The opening came from 23 student looks created by IED Barcelona, LCI Barcelona and ESDI under Rolland’s Sculpted by Nature project. Built with fabrics from Gratacós, the work stayed locked into volume and structure, essentially absorbing his language rather than attempting to challenge it.
Rolland followed with 80 looks spanning his ready-to-wear bridal line Noce de Sang and couture gowns. The construction did not waver. Controlled silhouettes, precise shaping, nothing decorative for the sake of it.
Nieves Álvarez returned to the runway, joined by Ariadna Gutiérrez, alongside Laura Sánchez, Davinia Pelegrí, Marta Ortiz and Mercedes Muñoz. The casting stayed in familiar territory.

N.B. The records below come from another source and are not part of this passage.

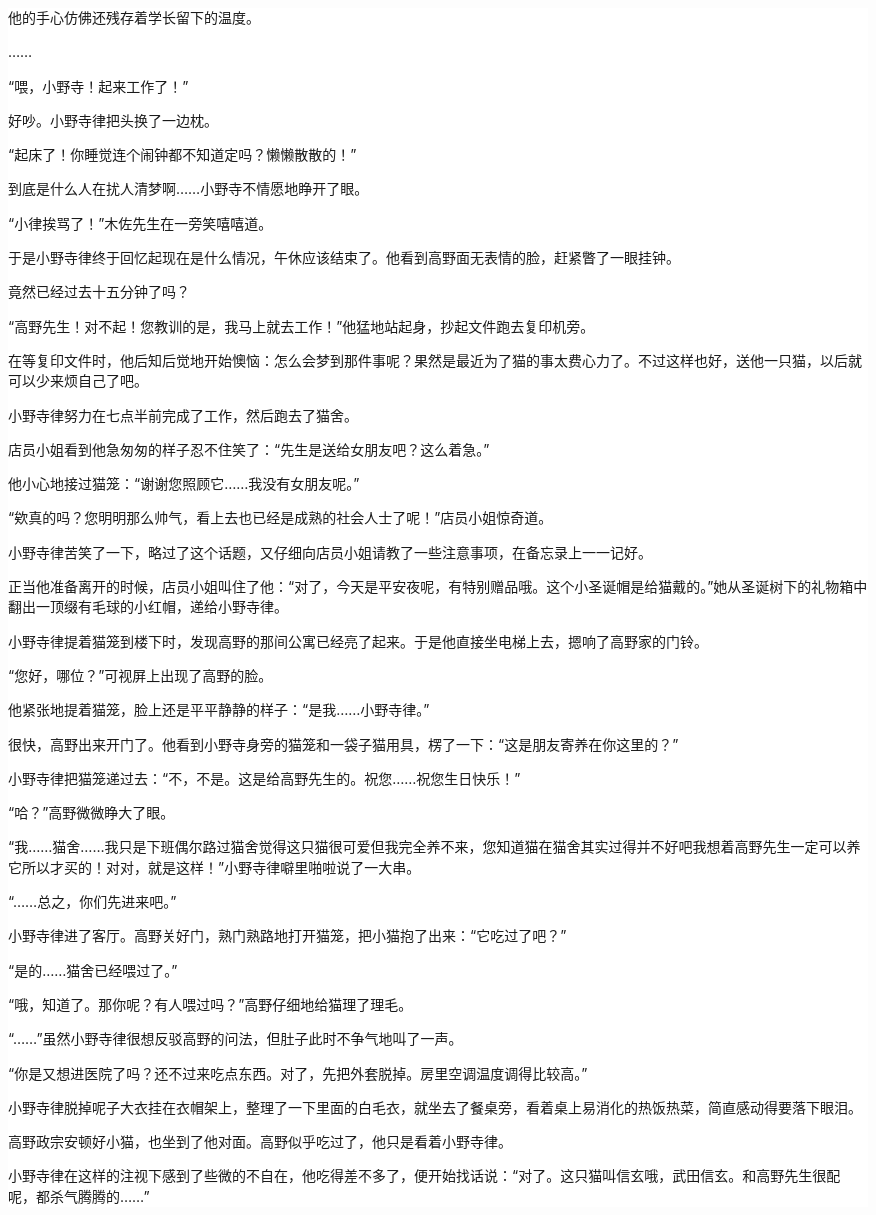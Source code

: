 他的手心仿佛还残存着学长留下的温度。

……

“喂，小野寺！起来工作了！”

好吵。小野寺律把头换了一边枕。

“起床了！你睡觉连个闹钟都不知道定吗？懒懒散散的！”

到底是什么人在扰人清梦啊……小野寺不情愿地睁开了眼。

“小律挨骂了！”木佐先生在一旁笑嘻嘻道。

于是小野寺律终于回忆起现在是什么情况，午休应该结束了。他看到高野面无表情的脸，赶紧瞥了一眼挂钟。

竟然已经过去十五分钟了吗？

“高野先生！对不起！您教训的是，我马上就去工作！”他猛地站起身，抄起文件跑去复印机旁。

在等复印文件时，他后知后觉地开始懊恼：怎么会梦到那件事呢？果然是最近为了猫的事太费心力了。不过这样也好，送他一只猫，以后就可以少来烦自己了吧。

小野寺律努力在七点半前完成了工作，然后跑去了猫舍。

店员小姐看到他急匆匆的样子忍不住笑了：“先生是送给女朋友吧？这么着急。”

他小心地接过猫笼：“谢谢您照顾它……我没有女朋友呢。”

“欸真的吗？您明明那么帅气，看上去也已经是成熟的社会人士了呢！”店员小姐惊奇道。

小野寺律苦笑了一下，略过了这个话题，又仔细向店员小姐请教了一些注意事项，在备忘录上一一记好。

正当他准备离开的时候，店员小姐叫住了他：“对了，今天是平安夜呢，有特别赠品哦。这个小圣诞帽是给猫戴的。”她从圣诞树下的礼物箱中翻出一顶缀有毛球的小红帽，递给小野寺律。

小野寺律提着猫笼到楼下时，发现高野的那间公寓已经亮了起来。于是他直接坐电梯上去，摁响了高野家的门铃。

“您好，哪位？”可视屏上出现了高野的脸。

他紧张地提着猫笼，脸上还是平平静静的样子：“是我……小野寺律。”

很快，高野出来开门了。他看到小野寺身旁的猫笼和一袋子猫用具，楞了一下：“这是朋友寄养在你这里的？”

小野寺律把猫笼递过去：“不，不是。这是给高野先生的。祝您……祝您生日快乐！”

“哈？”高野微微睁大了眼。

“我……猫舍……我只是下班偶尔路过猫舍觉得这只猫很可爱但我完全养不来，您知道猫在猫舍其实过得并不好吧我想着高野先生一定可以养它所以才买的！对对，就是这样！”小野寺律噼里啪啦说了一大串。

“……总之，你们先进来吧。”

小野寺律进了客厅。高野关好门，熟门熟路地打开猫笼，把小猫抱了出来：“它吃过了吧？”

“是的……猫舍已经喂过了。”

“哦，知道了。那你呢？有人喂过吗？”高野仔细地给猫理了理毛。

“……”虽然小野寺律很想反驳高野的问法，但肚子此时不争气地叫了一声。

“你是又想进医院了吗？还不过来吃点东西。对了，先把外套脱掉。房里空调温度调得比较高。”

小野寺律脱掉呢子大衣挂在衣帽架上，整理了一下里面的白毛衣，就坐去了餐桌旁，看着桌上易消化的热饭热菜，简直感动得要落下眼泪。

高野政宗安顿好小猫，也坐到了他对面。高野似乎吃过了，他只是看着小野寺律。

小野寺律在这样的注视下感到了些微的不自在，他吃得差不多了，便开始找话说：“对了。这只猫叫信玄哦，武田信玄。和高野先生很配呢，都杀气腾腾的……”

No disruption, no attempt to break the internal logic of his muse system.

The Barcelona Youth Symphony Orchestra performed live throughout the show, conducted by Carlos Checa, with 65 musicians moving through Chopin, Debussy, Bach and Vivaldi. The music did not sit under the runway as atmosphere. It dictated timing between looks.
Actress Nathalie Poza read Jacques Prévert’s Cet amour and selected love texts between sequences. Nothing overstated, nothing framed as a “moment,” just spoken interludes placed into the rhythm.
Ahead of the show, Rolland donated 22 original sketches, now part of a Barcelona Bridal Night installation supporting the Kálida Foundation, which provides care for people undergoing cancer treatment and their families.
The night closed with a tenth-anniversary cake by Lolita Bakery. A symbolic gesture, though it landed more as obligation than punctuation.

Seen as a whole, the show stayed entirely within Rolland’s system even as it stretched into music and spoken word. The clothes did not compete with anything around them, but they also did not need to.

Having followed Stéphane Rolland since an earlier interview in 2013, what stands out is discipline over time, not reinvention for effect. The same vocabulary, repeated with control rather than risk.
Love was the theme. Nothing about the presentation tried to soften it.